公正取引委員会(FTC)の加盟事業情報提供システムによると、今年1月から8月までに加盟事業情報公開書の登録をキャンセルしたブランドは合計1345件に達した。これは前年同期(1303件)と比較して3.2%(42件)増加した数値だ。情報公開書は、本部の財務状況や売上、加盟店の負担金など中核情報を盛り込んだ文書であり、登録の取り消しは新規加盟店の募集をはじめとする加盟事業の中断を意味する。
最近では、情報公開書の登録抹消リストに主要な外食ブランドの名前も並んでいる。ロッテウェルフードは先月4日、アイスクリーム専門ブランド「Natuur(ナチュール)」の情報公開書の登録を自主的に取り下げた。3月に直営店をすべて整理したのに続き、残っていた加盟店も営業を完全に終了させ、1998年のブランド発足から28年にわたり展開してきたオフライン店舗が姿を消すことになった。ロッテウェルフードはブランド自体は維持しつつ、今後は大型スーパーやオンラインを通じた完成品の販売に注力する方針だ。
台湾発の黒糖ミルクティーブランド「タイガーシュガー(Tiger Sugar)」も、今年5月に加盟事業情報公開書の登録を取り消し、一部の直営店を残すのみで事業を縮小した。2018年に韓国に入った同ブランドは、黒糖ブームに乗って2020年には全国52店舗まで拡大したが、その後の人気低迷やカフェ・デザート市場における競争激化により急速に店舗数を減らしていた。
さらに、衣食住を手がけるイーランドグループ傘下の「イーランドイーツ」も今年7月、ベーカリーブランド「Frangerie(フランジェリー)」の新規加盟事業を終了し、直営店中心への事業構造再編に着手した。
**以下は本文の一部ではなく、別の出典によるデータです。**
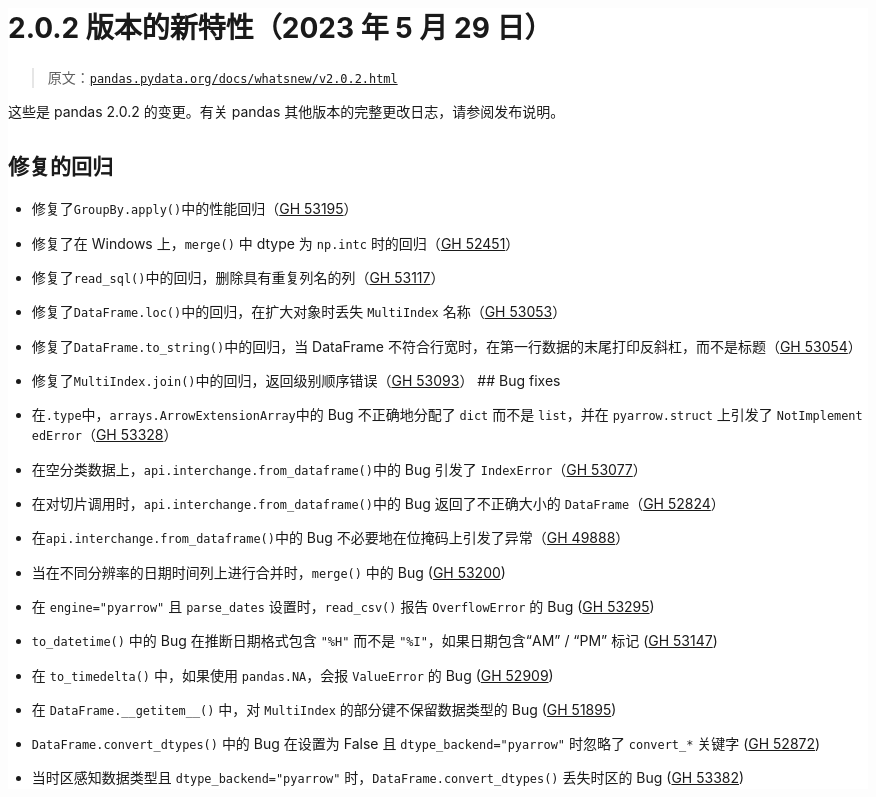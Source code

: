 # 2.0.2 版本的新特性（2023 年 5 月 29 日）

> 原文：[`pandas.pydata.org/docs/whatsnew/v2.0.2.html`](https://pandas.pydata.org/docs/whatsnew/v2.0.2.html)

这些是 pandas 2.0.2 的变更。有关 pandas 其他版本的完整更改日志，请参阅发布说明。

## 修复的回归

+   修复了`GroupBy.apply()`中的性能回归（[GH 53195](https://github.com/pandas-dev/pandas/issues/53195)）

+   修复了在 Windows 上，`merge()` 中 dtype 为 `np.intc` 时的回归（[GH 52451](https://github.com/pandas-dev/pandas/issues/52451)）

+   修复了`read_sql()`中的回归，删除具有重复列名的列（[GH 53117](https://github.com/pandas-dev/pandas/issues/53117)）

+   修复了`DataFrame.loc()`中的回归，在扩大对象时丢失 `MultiIndex` 名称（[GH 53053](https://github.com/pandas-dev/pandas/issues/53053)）

+   修复了`DataFrame.to_string()`中的回归，当 DataFrame 不符合行宽时，在第一行数据的末尾打印反斜杠，而不是标题（[GH 53054](https://github.com/pandas-dev/pandas/issues/53054)）

+   修复了`MultiIndex.join()`中的回归，返回级别顺序错误（[GH 53093](https://github.com/pandas-dev/pandas/issues/53093)）  ## Bug fixes

+   在`.type`中，`arrays.ArrowExtensionArray`中的 Bug 不正确地分配了 `dict` 而不是 `list`，并在 `pyarrow.struct` 上引发了 `NotImplementedError`（[GH 53328](https://github.com/pandas-dev/pandas/issues/53328)）

+   在空分类数据上，`api.interchange.from_dataframe()`中的 Bug 引发了 `IndexError`（[GH 53077](https://github.com/pandas-dev/pandas/issues/53077)）

+   在对切片调用时，`api.interchange.from_dataframe()`中的 Bug 返回了不正确大小的 `DataFrame`（[GH 52824](https://github.com/pandas-dev/pandas/issues/52824)）

+   在`api.interchange.from_dataframe()`中的 Bug 不必要地在位掩码上引发了异常（[GH 49888](https://github.com/pandas-dev/pandas/issues/49888)）

+   当在不同分辨率的日期时间列上进行合并时，`merge()` 中的 Bug ([GH 53200](https://github.com/pandas-dev/pandas/issues/53200))

+   在 `engine="pyarrow"` 且 `parse_dates` 设置时，`read_csv()` 报告 `OverflowError` 的 Bug ([GH 53295](https://github.com/pandas-dev/pandas/issues/53295))

+   `to_datetime()` 中的 Bug 在推断日期格式包含 `"%H"` 而不是 `"%I"`，如果日期包含“AM” / “PM” 标记 ([GH 53147](https://github.com/pandas-dev/pandas/issues/53147))

+   在 `to_timedelta()` 中，如果使用 `pandas.NA`，会报 `ValueError` 的 Bug ([GH 52909](https://github.com/pandas-dev/pandas/issues/52909))

+   在 `DataFrame.__getitem__()` 中，对 `MultiIndex` 的部分键不保留数据类型的 Bug ([GH 51895](https://github.com/pandas-dev/pandas/issues/51895))

+   `DataFrame.convert_dtypes()` 中的 Bug 在设置为 False 且 `dtype_backend="pyarrow"` 时忽略了 `convert_*` 关键字 ([GH 52872](https://github.com/pandas-dev/pandas/issues/52872))

+   当时区感知数据类型且 `dtype_backend="pyarrow"` 时，`DataFrame.convert_dtypes()` 丢失时区的 Bug ([GH 53382](https://github.com/pandas-dev/pandas/issues/53382))
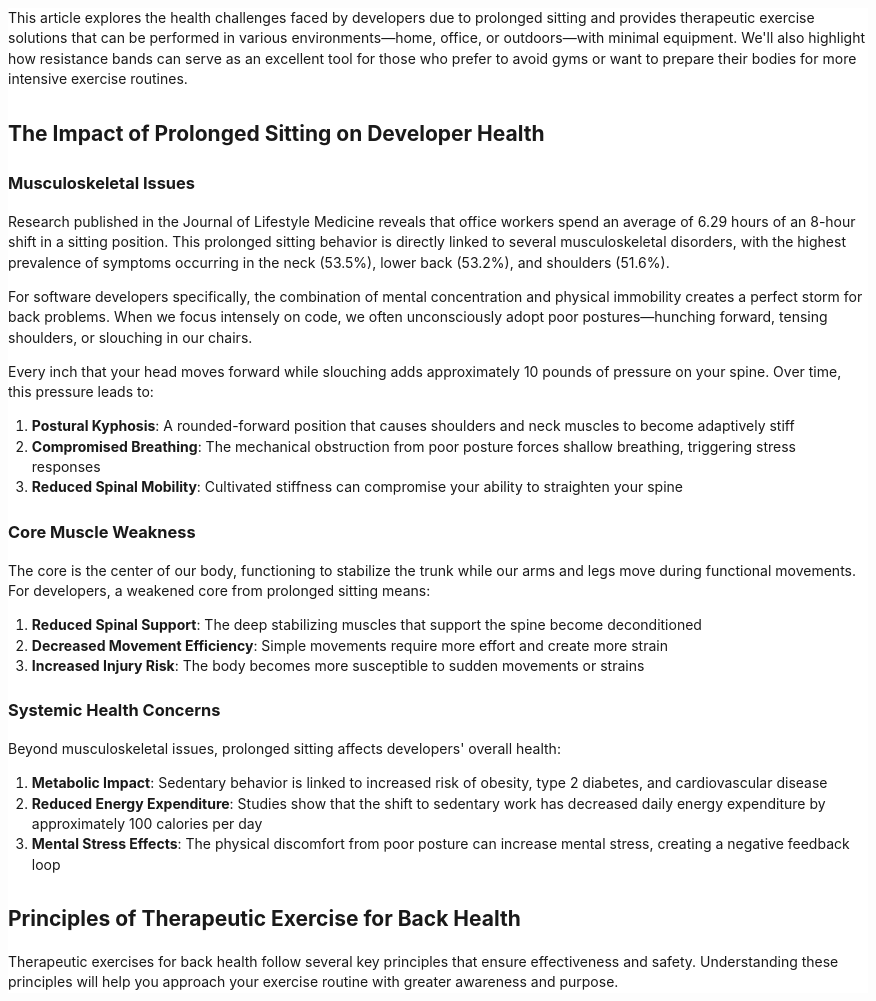 This article explores the health challenges faced by developers due to prolonged sitting and provides therapeutic exercise solutions that can be performed in various environments—home, office, or outdoors—with minimal equipment. We'll also highlight how resistance bands can serve as an excellent tool for those who prefer to avoid gyms or want to prepare their bodies for more intensive exercise routines.

## The Impact of Prolonged Sitting on Developer Health

### Musculoskeletal Issues

Research published in the Journal of Lifestyle Medicine reveals that office workers spend an average of 6.29 hours of an 8-hour shift in a sitting position. This prolonged sitting behavior is directly linked to several musculoskeletal disorders, with the highest prevalence of symptoms occurring in the neck (53.5%), lower back (53.2%), and shoulders (51.6%).

For software developers specifically, the combination of mental concentration and physical immobility creates a perfect storm for back problems. When we focus intensely on code, we often unconsciously adopt poor postures—hunching forward, tensing shoulders, or slouching in our chairs.

Every inch that your head moves forward while slouching adds approximately 10 pounds of pressure on your spine. Over time, this pressure leads to:

1. **Postural Kyphosis**: A rounded-forward position that causes shoulders and neck muscles to become adaptively stiff
2. **Compromised Breathing**: The mechanical obstruction from poor posture forces shallow breathing, triggering stress responses
3. **Reduced Spinal Mobility**: Cultivated stiffness can compromise your ability to straighten your spine

### Core Muscle Weakness

The core is the center of our body, functioning to stabilize the trunk while our arms and legs move during functional movements. For developers, a weakened core from prolonged sitting means:

1. **Reduced Spinal Support**: The deep stabilizing muscles that support the spine become deconditioned
2. **Decreased Movement Efficiency**: Simple movements require more effort and create more strain
3. **Increased Injury Risk**: The body becomes more susceptible to sudden movements or strains

### Systemic Health Concerns

Beyond musculoskeletal issues, prolonged sitting affects developers' overall health:

1. **Metabolic Impact**: Sedentary behavior is linked to increased risk of obesity, type 2 diabetes, and cardiovascular disease
2. **Reduced Energy Expenditure**: Studies show that the shift to sedentary work has decreased daily energy expenditure by approximately 100 calories per day
3. **Mental Stress Effects**: The physical discomfort from poor posture can increase mental stress, creating a negative feedback loop

## Principles of Therapeutic Exercise for Back Health

Therapeutic exercises for back health follow several key principles that ensure effectiveness and safety. Understanding these principles will help you approach your exercise routine with greater awareness and purpose.
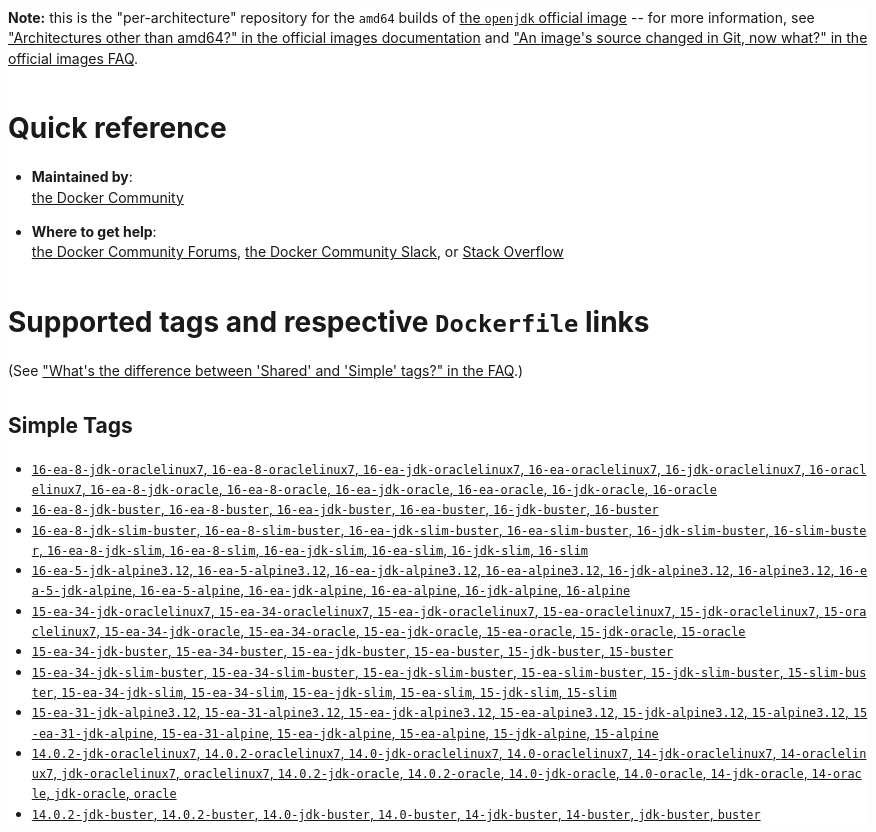 

**Note:** this is the "per-architecture" repository for the `amd64` builds of [the `openjdk` official image](https://hub.docker.com/_/openjdk) -- for more information, see ["Architectures other than amd64?" in the official images documentation](https://github.com/docker-library/official-images#architectures-other-than-amd64) and ["An image's source changed in Git, now what?" in the official images FAQ](https://github.com/docker-library/faq#an-images-source-changed-in-git-now-what).

# Quick reference

-	**Maintained by**:  
	[the Docker Community](https://github.com/docker-library/openjdk)

-	**Where to get help**:  
	[the Docker Community Forums](https://forums.docker.com/), [the Docker Community Slack](https://dockr.ly/slack), or [Stack Overflow](https://stackoverflow.com/search?tab=newest&q=docker)

# Supported tags and respective `Dockerfile` links

(See ["What's the difference between 'Shared' and 'Simple' tags?" in the FAQ](https://github.com/docker-library/faq#whats-the-difference-between-shared-and-simple-tags).)

## Simple Tags

-	[`16-ea-8-jdk-oraclelinux7`, `16-ea-8-oraclelinux7`, `16-ea-jdk-oraclelinux7`, `16-ea-oraclelinux7`, `16-jdk-oraclelinux7`, `16-oraclelinux7`, `16-ea-8-jdk-oracle`, `16-ea-8-oracle`, `16-ea-jdk-oracle`, `16-ea-oracle`, `16-jdk-oracle`, `16-oracle`](https://github.com/docker-library/openjdk/blob/be46c34a1b45fc5746389b7b1d25751e76a9c6a0/16/jdk/oraclelinux7/Dockerfile)
-	[`16-ea-8-jdk-buster`, `16-ea-8-buster`, `16-ea-jdk-buster`, `16-ea-buster`, `16-jdk-buster`, `16-buster`](https://github.com/docker-library/openjdk/blob/be46c34a1b45fc5746389b7b1d25751e76a9c6a0/16/jdk/buster/Dockerfile)
-	[`16-ea-8-jdk-slim-buster`, `16-ea-8-slim-buster`, `16-ea-jdk-slim-buster`, `16-ea-slim-buster`, `16-jdk-slim-buster`, `16-slim-buster`, `16-ea-8-jdk-slim`, `16-ea-8-slim`, `16-ea-jdk-slim`, `16-ea-slim`, `16-jdk-slim`, `16-slim`](https://github.com/docker-library/openjdk/blob/be46c34a1b45fc5746389b7b1d25751e76a9c6a0/16/jdk/slim-buster/Dockerfile)
-	[`16-ea-5-jdk-alpine3.12`, `16-ea-5-alpine3.12`, `16-ea-jdk-alpine3.12`, `16-ea-alpine3.12`, `16-jdk-alpine3.12`, `16-alpine3.12`, `16-ea-5-jdk-alpine`, `16-ea-5-alpine`, `16-ea-jdk-alpine`, `16-ea-alpine`, `16-jdk-alpine`, `16-alpine`](https://github.com/docker-library/openjdk/blob/83fbf16d99f4094df192b4f07909b473ad1d8392/16/jdk/alpine3.12/Dockerfile)
-	[`15-ea-34-jdk-oraclelinux7`, `15-ea-34-oraclelinux7`, `15-ea-jdk-oraclelinux7`, `15-ea-oraclelinux7`, `15-jdk-oraclelinux7`, `15-oraclelinux7`, `15-ea-34-jdk-oracle`, `15-ea-34-oracle`, `15-ea-jdk-oracle`, `15-ea-oracle`, `15-jdk-oracle`, `15-oracle`](https://github.com/docker-library/openjdk/blob/5baa163193771b2f905db68405bd83b5887bd0d3/15/jdk/oraclelinux7/Dockerfile)
-	[`15-ea-34-jdk-buster`, `15-ea-34-buster`, `15-ea-jdk-buster`, `15-ea-buster`, `15-jdk-buster`, `15-buster`](https://github.com/docker-library/openjdk/blob/5baa163193771b2f905db68405bd83b5887bd0d3/15/jdk/buster/Dockerfile)
-	[`15-ea-34-jdk-slim-buster`, `15-ea-34-slim-buster`, `15-ea-jdk-slim-buster`, `15-ea-slim-buster`, `15-jdk-slim-buster`, `15-slim-buster`, `15-ea-34-jdk-slim`, `15-ea-34-slim`, `15-ea-jdk-slim`, `15-ea-slim`, `15-jdk-slim`, `15-slim`](https://github.com/docker-library/openjdk/blob/5baa163193771b2f905db68405bd83b5887bd0d3/15/jdk/slim-buster/Dockerfile)
-	[`15-ea-31-jdk-alpine3.12`, `15-ea-31-alpine3.12`, `15-ea-jdk-alpine3.12`, `15-ea-alpine3.12`, `15-jdk-alpine3.12`, `15-alpine3.12`, `15-ea-31-jdk-alpine`, `15-ea-31-alpine`, `15-ea-jdk-alpine`, `15-ea-alpine`, `15-jdk-alpine`, `15-alpine`](https://github.com/docker-library/openjdk/blob/83fbf16d99f4094df192b4f07909b473ad1d8392/15/jdk/alpine3.12/Dockerfile)
-	[`14.0.2-jdk-oraclelinux7`, `14.0.2-oraclelinux7`, `14.0-jdk-oraclelinux7`, `14.0-oraclelinux7`, `14-jdk-oraclelinux7`, `14-oraclelinux7`, `jdk-oraclelinux7`, `oraclelinux7`, `14.0.2-jdk-oracle`, `14.0.2-oracle`, `14.0-jdk-oracle`, `14.0-oracle`, `14-jdk-oracle`, `14-oracle`, `jdk-oracle`, `oracle`](https://github.com/docker-library/openjdk/blob/83fbf16d99f4094df192b4f07909b473ad1d8392/14/jdk/oraclelinux7/Dockerfile)
-	[`14.0.2-jdk-buster`, `14.0.2-buster`, `14.0-jdk-buster`, `14.0-buster`, `14-jdk-buster`, `14-buster`, `jdk-buster`, `buster`](https://github.com/docker-library/openjdk/blob/83fbf16d99f4094df192b4f07909b473ad1d8392/14/jdk/buster/Dockerfile)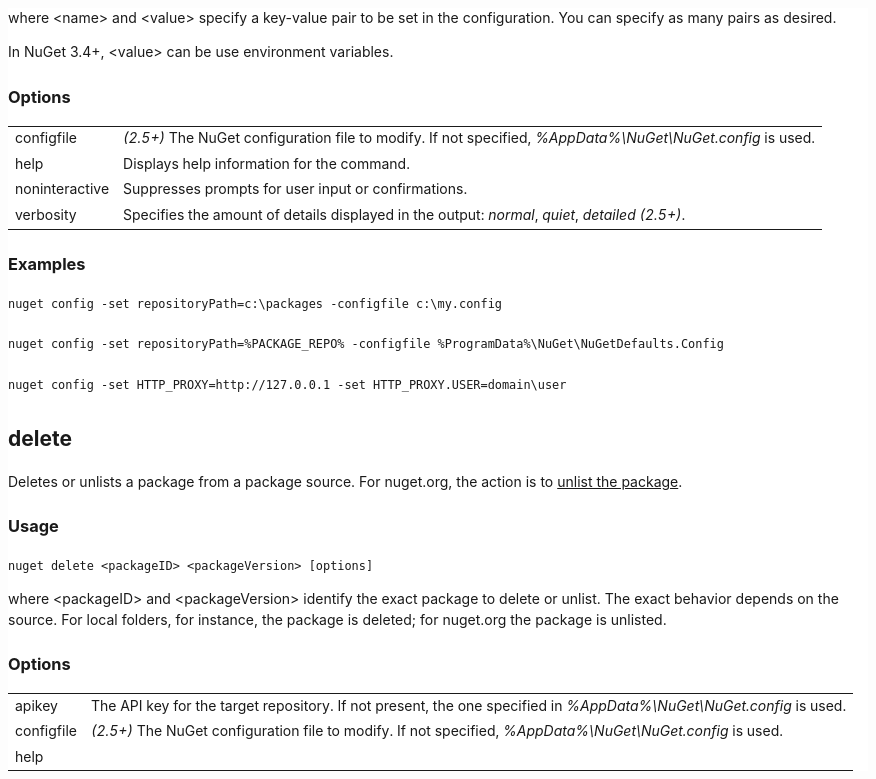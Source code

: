 where &lt;name&gt; and &lt;value&gt; specify a key-value pair to be set in the configuration. You can specify as many pairs as desired.

In NuGet 3.4+, &lt;value&gt; can be use environment variables.

### Options

<table>
    <tr>
        <td>configfile</td>
        <td><em>(2.5+)</em> The NuGet configuration file to modify. If not specified,
        <em>%AppData%\NuGet\NuGet.config</em> is used.</td>
    </tr>
    <tr>
        <td>help</td>
        <td>Displays help information for the command.</td>
    </tr>
    <tr>
        <td>noninteractive</td>
        <td>Suppresses prompts for user input or confirmations.</td>
    </tr>
    <tr>
        <td>verbosity</td>
        <td>Specifies the amount of details displayed in the output: <em>normal</em>, <em>quiet</em>, <em>detailed (2.5+)</em>.</td>
    </tr>
</table>

### Examples

    nuget config -set repositoryPath=c:\packages -configfile c:\my.config

    nuget config -set repositoryPath=%PACKAGE_REPO% -configfile %ProgramData%\NuGet\NuGetDefaults.Config

    nuget config -set HTTP_PROXY=http://127.0.0.1 -set HTTP_PROXY.USER=domain\user


##  delete

Deletes or unlists a package from a package source. For nuget.org, the action is to [unlist the package](/ndocs/policies/deleting-packages).

### Usage

    nuget delete <packageID> <packageVersion> [options]

where &lt;packageID&gt; and &lt;packageVersion&gt; identify the exact package to delete or unlist. The exact behavior depends on the source. For local folders, for instance, the package is deleted; for nuget.org the package is unlisted.

### Options

<table>
    <tr>
        <td>apikey</td>
        <td>The API key for the target repository. If not present,  the one specified in <em>%AppData%\NuGet\NuGet.config</em> is used.</td>
    </tr>
    <tr>
        <td>configfile</td>
        <td><em>(2.5+)</em> The NuGet configuration file to modify. If not specified,
        <em>%AppData%\NuGet\NuGet.config</em> is used.</td>
    </tr>
    <tr>
        <td>help</td>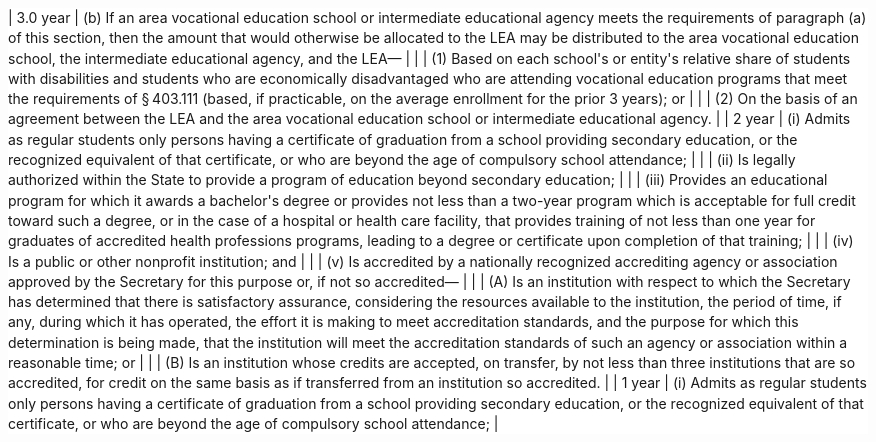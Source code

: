 | 3.0 year   | (b) If an area vocational education school or intermediate educational agency meets the requirements of paragraph (a) of this section, then the amount that would otherwise be allocated to the LEA may be distributed to the area vocational education school, the intermediate educational agency, and the LEA&#8212;                                                                                                                                                                                                     |
|            |                 (1) Based on each school's or entity's relative share of students with disabilities and students who are economically disadvantaged who are attending vocational education programs that meet the requirements of &#167;&#8201;403.111 (based, if practicable, on the average enrollment for the prior 3 years); or                                                                                                                                                                                         |
|            |                 (2) On the basis of an agreement between the LEA and the area vocational education school or intermediate educational agency.                                                                                                                                                                                                                                                                                                                                                                               |
| 2 year     | (i) Admits as regular students only persons having a certificate of graduation from a school providing secondary education, or the recognized equivalent of that certificate, or who are beyond the age of compulsory school attendance;                                                                                                                                                                                                                                                                                    |
|            |                 (ii) Is legally authorized within the State to provide a program of education beyond secondary education;                                                                                                                                                                                                                                                                                                                                                                                                   |
|            |                 (iii) Provides an educational program for which it awards a bachelor's degree or provides not less than a two-year program which is acceptable for full credit toward such a degree, or in the case of a hospital or health care facility, that provides training of not less than one year for graduates of accredited health professions programs, leading to a degree or certificate upon completion of that training;                                                                                   |
|            |                 (iv) Is a public or other nonprofit institution; and                                                                                                                                                                                                                                                                                                                                                                                                                                                        |
|            |                 (v) Is accredited by a nationally recognized accrediting agency or association approved by the Secretary for this purpose or, if not so accredited&#8212;                                                                                                                                                                                                                                                                                                                                                   |
|            |                 (A) Is an institution with respect to which the Secretary has determined that there is satisfactory assurance, considering the resources available to the institution, the period of time, if any, during which it has operated, the effort it is making to meet accreditation standards, and the purpose for which this determination is being made, that the institution will meet the accreditation standards of such an agency or association within a reasonable time; or                              |
|            |                 (B) Is an institution whose credits are accepted, on transfer, by not less than three institutions that are so accredited, for credit on the same basis as if transferred from an institution so accredited.                                                                                                                                                                                                                                                                                                |
| 1 year     | (i) Admits as regular students only persons having a certificate of graduation from a school providing secondary education, or the recognized equivalent of that certificate, or who are beyond the age of compulsory school attendance;                                                                                                                                                                                                                                                                                    |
このほかにも、チキンとトッポギの組み合わせで勢力を広げた「傑作トッポギ」やチキン&ビアブランドの「ザ・フライパン」などが情報公開書の登録を解除し、加盟事業から撤退している。
相次ぐ外食フランチャイズの加盟事業中断の背景には、限界に達した外食業界の収益性悪化がある。韓国農村経済研究院が発表した「外食業者経営実態調査」の結果によれば、直近5年間で国内の外食業者の売上高が41.4%増加する間に、営業費用は46.7%も急増した。コストの伸びが売上の成長を上回ったことで、2020年に12.1%だった外食業者の営業利益率は2024年に8.7%まで低下した。
コスト増加の主な要因としては、人件費と食材費の高騰が挙げられる。特に、営業費用全体に占める食材費の割合は同期間に36.3%から40.7%へと上昇し、本部と加盟店主の双方に大きな経営負担としてのしかかった。表面上の売上が伸びていても、実質的な利益が削られていく構造的な苦境が深刻化しているわけだ。
フランチャイズ業界の関係者は、「加盟登録の取り消し増加は、各企業による先手を打った構造調整や内実強化のプロセスとも見られるが、同時に創業市場全体が自生力を失いつつあるという警鐘でもある」とし、「原材料価格の安定と固定費の負担軽減に向けた、多角的な政策支援が急務である状況だ」と指摘した。